For a finer julienne follow the same steps but the dimensions would be 1/16th inch (1mm) instead of 1/8th inch (3mm)
Vegetables cut in this style are Ideal for salads and stir-fried items like noodles and rice, you can also use this when making carrot or beetroot curry.
The Brunoise Dice
This is a method is used to cut the vegetable into minute dices, you need to first julienne the vegetable, stack them uniformly and make small cuts that will yield dices that are around 1/8th inch (3mm) in size.
The vegetables are blanched to set the colour when used in garnishing, it’s especially used in consommé (a clear soup made of a flavourful concentrated stock), but you can also use it in omelets, sauces or even kick a plain old pol roti up a notch.
This is a fancy way of saying sticks or batons in French, after you have formed a rectangular shape of the vegetable cut the length to be about 1 ½ inches (3cm) to 3 inches (5cm), then slice it to a ¼ inch (6mm) rectangle slab and that into ¼ inch (6mm) sticks or batons.
These are mostly used to present vegetables as bite-size as hors d’oeuvre and makes an excellent thick cut for the beloved French fries!
The Paysanne Cut
Payasanne means “country style” in French and is the more informal cut of the lot and requires less precision. It follows the shape of the vegetable which is about 1/8th inch in thickness, for example, you can simply slice up a carrot into 1/8th inch (3mm) circles.
This cut can be used for rustic soups, salads or sautéing the veggies for your pasta giving you a quick and even cook.
By using leafy greens like spinach, lettuce and herbs like mint or basil, you can make thing ribbons.
To create this start by stacking the leaves on top of each other and then roll them up into a cigar shape and make 1/8th inch (3mm) vertical cuts to make dainty ribbons.
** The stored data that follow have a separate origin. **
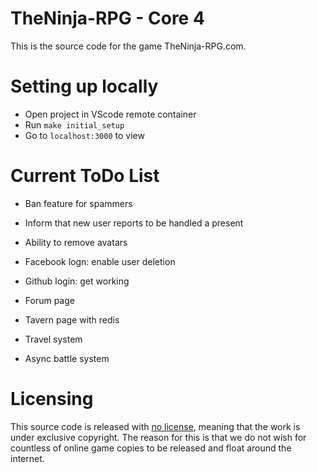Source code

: # TheNinja-RPG - Core 4

This is the source code for the game TheNinja-RPG.com.

# Setting up locally

- Open project in VScode remote container
- Run `make initial_setup`
- Go to `localhost:3000` to view

# Current ToDo List

- Ban feature for spammers
- Inform that new user reports to be handled a present
- Ability to remove avatars

- Facebook logn: enable user deletion
- Github login: get working

- Forum page
- Tavern page with redis

- Travel system
- Async battle system

# Licensing

This source code is released with [no license](https://choosealicense.com/no-permission/), meaning that the work is under exclusive copyright. The reason for this is that we do not wish for countless of online game copies to be released and float around the internet.
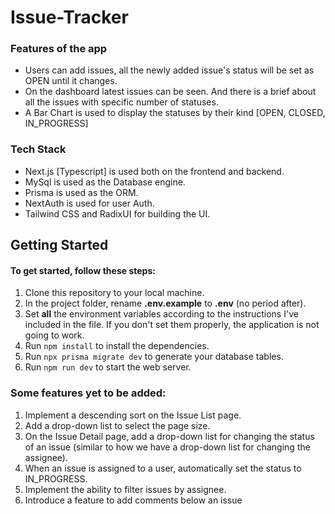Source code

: # Issue-Tracker

### Features of the app

- Users can add issues, all the newly added issue's status will be set as OPEN until it changes.
- On the dashboard latest issues can be seen. And there is a brief about all the issues with specific number of statuses.
- A Bar Chart is used to display the statuses by their kind [OPEN, CLOSED, IN_PROGRESS]

### Tech Stack

- Next.js [Typescript] is used both on the frontend and backend.
- MySql is used as the Database engine.
- Prisma is used as the ORM.
- NextAuth is used for user Auth.
- Tailwind CSS and RadixUI for building the UI.

## Getting Started

#### To get started, follow these steps:

1. Clone this repository to your local machine.
2. In the project folder, rename **.env.example** to **.env** (no period after).
3. Set **all** the environment variables according to the instructions I've included in the file. If you don't set them properly, the application is not going to work.
4. Run `npm install` to install the dependencies.
5. Run `npx prisma migrate dev` to generate your database tables.
6. Run `npm run dev` to start the web server.

### Some features yet to be added:

1. Implement a descending sort on the Issue List page.
2. Add a drop-down list to select the page size.
3. On the Issue Detail page, add a drop-down list for changing the status of an issue (similar to how we have a drop-down list for changing the assignee).
4. When an issue is assigned to a user, automatically set the status to IN_PROGRESS.
5. Implement the ability to filter issues by assignee.
6. Introduce a feature to add comments below an issue
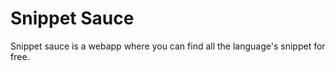 # Snippet Sauce

Snippet sauce is a webapp where you can find all the language's snippet for free.

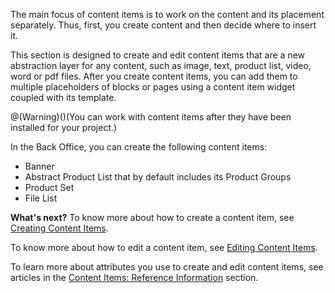 The main focus of content items is to work on the content and its placement separately. Thus, first, you create content and then decide where to insert it.

This section is designed to create and edit content items that are a new abstraction layer for any content, such as image, text, product list, video, word or pdf files. After you create content items, you can add them to multiple placeholders of blocks or pages using a content item widget coupled with its template.

@(Warning)()(You can work with content items after they have been installed for your project.)

In the Back Office, you can create the following content items:

* Banner
* Abstract Product List that by default includes its Product Groups
* Product Set 
* File List

**What's next?**
To know more about how to create a content item, see [Creating Content Items](https://documentation.spryker.com/v4/docs/creating-content-items).

To know more about how to edit a content item, see [Editing Content Items](https://documentation.spryker.com/v4/docs/editing-content-items).

To learn more about attributes you use to create and edit content items, see articles in the [Content Items: Reference Information](https://documentation.spryker.com/v4/docs/content-items-reference-information) section.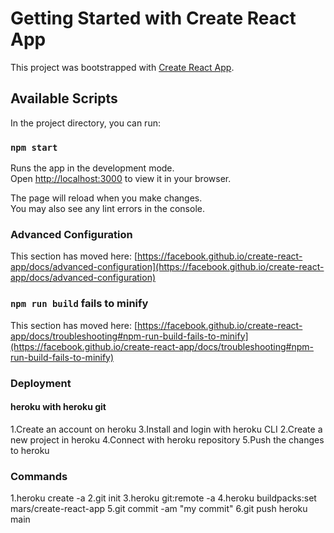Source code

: # Getting Started with Create React App

This project was bootstrapped with [Create React App](https://github.com/facebook/create-react-app).

## Available Scripts

In the project directory, you can run:

### `npm start`

Runs the app in the development mode.\
Open [http://localhost:3000](http://localhost:3000) to view it in your browser.

The page will reload when you make changes.\
You may also see any lint errors in the console.

### Advanced Configuration

This section has moved here: [https://facebook.github.io/create-react-app/docs/advanced-configuration](https://facebook.github.io/create-react-app/docs/advanced-configuration)


### `npm run build` fails to minify

This section has moved here: [https://facebook.github.io/create-react-app/docs/troubleshooting#npm-run-build-fails-to-minify](https://facebook.github.io/create-react-app/docs/troubleshooting#npm-run-build-fails-to-minify)


### Deployment 


#### heroku with heroku git
1.Create an account on heroku
3.Install and login with heroku CLI
2.Create a new project in heroku
4.Connect with heroku repository
5.Push the changes to heroku

### Commands
1.heroku create -a <app-name>
2.git init
3.heroku git:remote -a <app-name>
4.heroku buildpacks:set mars/create-react-app
5.git commit -am "my commit"
6.git push heroku main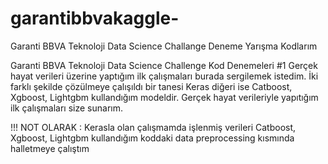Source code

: # garantibbvakaggle-
Garanti BBVA Teknoloji Data Science Challange Deneme Yarışma Kodlarım


Garanti BBVA Teknoloji Data Science Challenge Kod Denemeleri 
#1 Gerçek hayat verileri üzerine yaptığım ilk çalışmaları burada sergilemek istedim. İki farklı şekilde çözülmeye çalışıldı bir tanesi Keras diğeri ise Catboost, Xgboost, Lightgbm kullandığım modeldir. Gerçek hayat verileriyle yapıtığım ilk çalışmaları size sunarım.  

!!! NOT OLARAK : Kerasla olan çalışmamda işlenmiş verileri Catboost, Xgboost, Lightgbm kullandığım koddaki data preprocessing kısmında halletmeye çalıştım
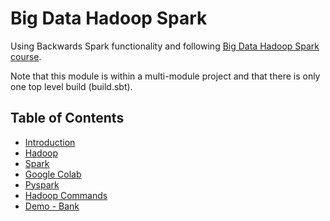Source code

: # Big Data Hadoop Spark

Using Backwards Spark functionality and following [Big Data Hadoop Spark course](https://www.udemy.com/course/big-data-hadoop-spark-project).

Note that this module is within a multi-module project and that there is only one top level build (build.sbt).

## Table of Contents

- [Introduction](docs/introduction.md)
- [Hadoop](docs/hadoop.md)
- [Spark](docs/spark.md)
- [Google Colab](docs/google-colab.md)
- [Pyspark](docs/pyspark.md)
- [Hadoop Commands](docs/hadoop-commands.md)
- [Demo - Bank](docs/demo-bank.md)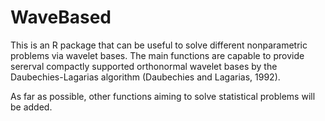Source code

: # WaveBased

<!-- It is known that compactly supporte orthonormal wavelet bases do not have analytical expression
(Haar is the only exception). However, it is often necessary to calculate these values at arbitrary
points. In nonparametric statistics this is useful to estimate functions such as densities and
non-equally spaced regression. functions Daubechies and Lagarias (1992) proposed an algorithm useful
to provide, with pre -->

This is an R package that can be useful to solve different nonparametric problems via wavelet bases.
The main functions are capable to provide sererval compactly supported orthonormal wavelet bases by
the Daubechies-Lagarias algorithm (Daubechies and Lagarias, 1992).

As far as possible, other functions aiming to solve statistical problems will be added.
You can then use herb chiffonade to flavor or garnish dishes. Toss it onto soups, on top of salads or add it to sauces and dips.
Macédoine (Small dice)
The macedoine is a bigger version of the brunoise cut, after forming a rectangular shape (you don’t need to follow this step for items like potatoes or turnips) cut them into ¼ inch (6mm) vertical slabs, then cut them into ¼ inch (6mm) thick stripes, the make ¼ inch (6mm) cuts to form cubes or dices.
A lot of recipes ask for a base of small diced veggies for sautéing to make sauces for pasta and such, the macedoine is an ideal skill to master for such instances.
Parmentier (Medium Dice)
Generally suited for soups and salads, the medium dice is made by cutting ½ inch (1.25 cm) vertical slabs that are then cut into ½ inch (1.25cm) vertical stripes and diced to ½’’ dices (1.25cm).
(Carré) (Large dice)
These larger dices are cut up into ¾ inch (2cm) which are then chopped up to ¾ inch (2cm) vertical stripes and finally diced to a size of ¾ inch (2cm).
These larger dices are excellent for fruit salads, pot pies, stews and Russian salad.